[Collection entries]
-*-
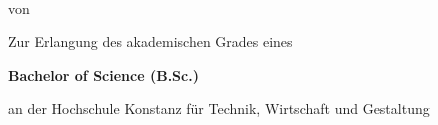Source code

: \begin{titlepage}
    
    \AddToShipoutPicture*{\BackgroundImgTitelPage}
    
    \vspace*{12\bigskipamount}
    
    {
        \makeatletter
        \fboxsep=0pt
        \colorbox{htwg-white}{\begin{minipage}[t]{145mm}
            \begin{flushleft}
                \color{htwg-teal}\LARGE{\@report@typetext}
                \\
                \color{htwg-teal}\Large\textbf{\@title}
            \end{flushleft}
        \end{minipage}}
        \makeatother
    }
    
    \bigskip
    \bigskip

    von
    
    \bigskip
    
    {
        \makeatletter
        \large\bfseries\@author{} %
        \makeatother
    }
    
    \vfill
    
    Zur Erlangung des akademischen Grades eines

    {
        \makeatletter
        \fboxsep=0pt
        \colorbox{htwg-white}{\begin{minipage}[t]{50mm}
            \begin{flushleft}
                \vspace*{.6\bigskipamount}
                {\bfseries Bachelor of Science (B.Sc.)}
                \vspace*{.6\bigskipamount}
            \end{flushleft}
        \end{minipage}}
        \makeatother
    }
    
    
    
    an der Hochschule Konstanz für Technik, Wirtschaft und Gestaltung
    
    \vfill
    

\end{titlepage}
-*-
__What the exercise asks__. Write out the data precisely as given, excluding the pictures.

__Response__.
Source code

: \begin{titlepage}
    
    \AddToShipoutPicture*{\BackgroundImgTitelPage}
    
    \vspace*{12\bigskipamount}
    
    {
        \makeatletter
        \fboxsep=0pt
        \colorbox{htwg-white}{\begin{minipage}[t]{145mm}
            \begin{flushleft}
                \color{htwg-teal}\LARGE{\@report@typetext}
                \\
                \color{htwg-teal}\Large\textbf{\@title}
            \end{flushleft}
        \end{minipage}}
        \makeatother
    }
    
    \bigskip
    \bigskip

    von
    
    \bigskip
    
    {
        \makeatletter
        \large\bfseries\@author{} %
        \makeatother
    }
    
    \vfill
    
    Zur Erlangung des akademischen Grades eines

    {
        \makeatletter
        \fboxsep=0pt
        \colorbox{htwg-white}{\begin{minipage}[t]{50mm}
            \begin{flushleft}
                \vspace*{.6\bigskipamount}
                {\bfseries Bachelor of Science (B.Sc.)}
                \vspace*{.6\bigskipamount}
            \end{flushleft}
        \end{minipage}}
        \makeatother
    }
    
    
    
    an der Hochschule Konstanz für Technik, Wirtschaft und Gestaltung
    
    \vfill
    

\end{titlepage}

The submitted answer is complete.